CD4 downregulation activity and subcellular localization of Nef-Vpr. (A) Cell surface CD4 expression was analyzed with cells coexpressing CD4 or CD4ΔCT along with Nef variants or Vpr as indicated. Cells were also cotransfected with a plasmid encoding GFP to gate the analysis of cell surface CD4 expression on transfected cells. Dot plots of cells stained with a CD4-specific antibody are shown. (B) Quantification of the CD4 downregulation activity of Nef variants measured as described for panel A. (C) Cellular distribution of Nef, Nef-Vpr, and Vpr. HeLa cells were grown on coverslips and transfected with the indicated HA-tagged constructs. Twenty-four hours posttransfection, cells were permeabilized and stained with an HA-specific antibody and an Alexa488-coupled secondary antibody.
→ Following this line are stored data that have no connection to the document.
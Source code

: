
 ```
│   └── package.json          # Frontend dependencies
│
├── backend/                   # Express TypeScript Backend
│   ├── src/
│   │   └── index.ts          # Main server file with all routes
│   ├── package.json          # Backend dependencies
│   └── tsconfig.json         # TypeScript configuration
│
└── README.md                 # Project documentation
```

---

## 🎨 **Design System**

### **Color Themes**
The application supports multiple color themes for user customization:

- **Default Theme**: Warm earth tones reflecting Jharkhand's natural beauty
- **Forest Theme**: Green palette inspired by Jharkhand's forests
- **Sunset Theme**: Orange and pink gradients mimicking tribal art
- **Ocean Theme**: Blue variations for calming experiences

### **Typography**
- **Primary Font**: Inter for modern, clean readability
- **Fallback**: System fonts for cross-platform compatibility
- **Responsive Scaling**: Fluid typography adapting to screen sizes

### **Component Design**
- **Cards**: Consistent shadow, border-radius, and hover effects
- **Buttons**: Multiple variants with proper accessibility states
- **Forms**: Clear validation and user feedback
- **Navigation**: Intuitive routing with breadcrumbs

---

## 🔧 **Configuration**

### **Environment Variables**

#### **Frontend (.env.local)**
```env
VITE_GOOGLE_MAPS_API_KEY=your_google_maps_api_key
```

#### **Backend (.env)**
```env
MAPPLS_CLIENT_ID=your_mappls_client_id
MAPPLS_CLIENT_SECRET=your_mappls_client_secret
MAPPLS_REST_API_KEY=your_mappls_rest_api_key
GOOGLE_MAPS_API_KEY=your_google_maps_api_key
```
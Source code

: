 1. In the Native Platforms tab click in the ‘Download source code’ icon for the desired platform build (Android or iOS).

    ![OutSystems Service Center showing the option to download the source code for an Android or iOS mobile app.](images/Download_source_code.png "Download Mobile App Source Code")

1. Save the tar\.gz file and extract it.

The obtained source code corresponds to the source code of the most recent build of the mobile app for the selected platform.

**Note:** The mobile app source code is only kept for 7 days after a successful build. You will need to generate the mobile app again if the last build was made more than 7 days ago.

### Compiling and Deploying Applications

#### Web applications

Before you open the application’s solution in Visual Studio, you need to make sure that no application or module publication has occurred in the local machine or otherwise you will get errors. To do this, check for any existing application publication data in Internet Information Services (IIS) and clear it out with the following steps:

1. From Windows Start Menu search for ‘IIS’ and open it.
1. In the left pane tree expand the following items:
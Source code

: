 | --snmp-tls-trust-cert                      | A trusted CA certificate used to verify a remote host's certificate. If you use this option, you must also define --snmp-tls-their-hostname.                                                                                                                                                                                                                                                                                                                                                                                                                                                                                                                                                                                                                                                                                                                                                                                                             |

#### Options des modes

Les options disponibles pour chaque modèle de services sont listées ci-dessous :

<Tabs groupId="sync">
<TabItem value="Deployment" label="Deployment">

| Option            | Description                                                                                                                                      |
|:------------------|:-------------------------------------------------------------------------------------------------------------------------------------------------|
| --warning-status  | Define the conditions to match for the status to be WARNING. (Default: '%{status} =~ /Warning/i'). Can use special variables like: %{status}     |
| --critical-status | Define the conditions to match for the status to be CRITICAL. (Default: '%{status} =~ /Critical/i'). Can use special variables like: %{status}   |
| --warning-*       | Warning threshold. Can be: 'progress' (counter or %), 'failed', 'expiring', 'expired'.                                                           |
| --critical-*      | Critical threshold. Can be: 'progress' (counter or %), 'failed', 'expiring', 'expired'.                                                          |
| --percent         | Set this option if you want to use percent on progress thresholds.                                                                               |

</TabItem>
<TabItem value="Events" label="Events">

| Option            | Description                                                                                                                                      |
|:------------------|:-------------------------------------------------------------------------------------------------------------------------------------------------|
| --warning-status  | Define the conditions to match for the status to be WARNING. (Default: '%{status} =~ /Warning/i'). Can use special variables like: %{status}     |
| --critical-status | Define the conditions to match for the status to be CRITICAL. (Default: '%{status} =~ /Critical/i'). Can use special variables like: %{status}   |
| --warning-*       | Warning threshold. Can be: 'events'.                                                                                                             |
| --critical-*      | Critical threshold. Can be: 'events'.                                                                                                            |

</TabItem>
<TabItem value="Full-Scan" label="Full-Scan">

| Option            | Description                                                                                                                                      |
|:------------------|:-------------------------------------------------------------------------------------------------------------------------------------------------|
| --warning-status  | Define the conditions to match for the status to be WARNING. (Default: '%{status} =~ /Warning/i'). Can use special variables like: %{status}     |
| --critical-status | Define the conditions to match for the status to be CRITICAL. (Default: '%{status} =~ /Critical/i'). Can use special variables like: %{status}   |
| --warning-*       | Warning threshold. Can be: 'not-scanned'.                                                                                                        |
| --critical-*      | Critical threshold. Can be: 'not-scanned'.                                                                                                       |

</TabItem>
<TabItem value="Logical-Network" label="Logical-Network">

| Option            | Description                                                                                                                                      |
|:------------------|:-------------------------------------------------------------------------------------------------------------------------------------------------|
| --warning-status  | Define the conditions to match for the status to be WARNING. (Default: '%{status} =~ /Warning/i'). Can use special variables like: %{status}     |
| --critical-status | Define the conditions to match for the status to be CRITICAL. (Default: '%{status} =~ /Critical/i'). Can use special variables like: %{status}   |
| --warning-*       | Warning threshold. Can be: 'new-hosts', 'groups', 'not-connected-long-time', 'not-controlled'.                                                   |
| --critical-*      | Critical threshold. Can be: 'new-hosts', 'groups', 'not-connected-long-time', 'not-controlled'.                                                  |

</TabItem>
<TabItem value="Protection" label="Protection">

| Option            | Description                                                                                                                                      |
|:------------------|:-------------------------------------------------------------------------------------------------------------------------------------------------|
Coverslips were transferred to slides in mounting medium supplemented with DAPI and samples were analyzed by immunofluorescence microscopy followed by deconvolution as described in Materials and Methods.

FIG. 5.

Differential consequences of the addition of GFP or Vpr to the C-terminal end of Nef. (A) Viruses were produced in the presence of WT Nef (left) or Nef-GFP (right). Cells and viruses were analyzed as described in the Fig. 2A legend. Nef-GFP was detected with GFP-specific antibodies. (B) Viral infectivities of viruses produced in the presence of the indicated variants of Nef were analyzed as described in the Fig. 2C legend. (C) Viruses were produced in the presence of the indicated combination of Nef, Nef-Vpr, or Vpr. Cells and viruses were analyzed as described in the Fig. 2A legend. Arrowheads point out the 27- and the 18-kDa forms of Nef. (D) Viral infectivities of viruses produced in the presence of the indicated combinations of Nef, Nef-Vpr, and/or Vpr were measured as indicated in the Fig. 2C legend and normalized to that of viruses produced in the presence of Nef Xho.

FIG. 6.

Characterization of a Nef-Vpr fusion protein containing a protease specific cleavage site between Nef and Vpr. (A) Viruses were produced in the presence of WT Nef, Nef-M-Vpr, or Nef-CS-Vpr as indicated. Cells (left) and viruses (middle) were analyzed as described in the Fig. 2A legend. Viral core purification (right) was performed by pelleting cell culture supernatant through a thin detergent layer as indicated in Materials and Methods. Viral matrix and capsid were detected with p17- and p24-specific antibodies, respectively. Film obtained with a short exposure time (30 s) is shown in order to better distinguish Nef-Vpr-derived fragments in whole viruses and cores. This explains the weak signal obtained with Nef, since Nef-Vpr fusion proteins are better incorporated than Nef. (B) The processing of the Nef-M-Vpr (top) and Nef-CS-Vpr (bottom) fusion proteins was analyzed as described in the Fig. 2B legend. For Nef lanes, film obtained with a longer exposure time was used (5 min). The arrowhead indicates cleavage of the Nef-CS-Vpr fusion protein at the HIV-1 protease-specific cleavage site (CS) introduced between Nef and VPR. The ability of the indicated constructs to increase HIV-1 infectivity (C) and to downregulate cell surface CD4 (D) was analyzed as described in the Fig. 2 and 4 legends, respectively.

FIG. 7.

Characterization of the Nef-ERQAN fusion protein. (A) Viruses were produced in the presence of the indicated combination of Nef, Nef-ERQAN, and Nef-CS-Vpr. Cells and viruses were analyzed as described in the Fig. 2A legend. The amounts of Nef-CS-Vpr-coding plasmid cotransfected with Nef and Nef-ERQAN were adjusted to achieve incorporation of similar amounts of Nef-CS-Vpr and Nef in viral particles. (B) Viral infectivities of viruses produced in the presence of the indicated combinations of Nef, Nef-ERQAN, and Nef-CS-Vpr were measured as indicated in the Fig. 2C legend and normalized to that of viruses produced in the presence of Nef Xho. * indicates a product cleaved by the viral protease.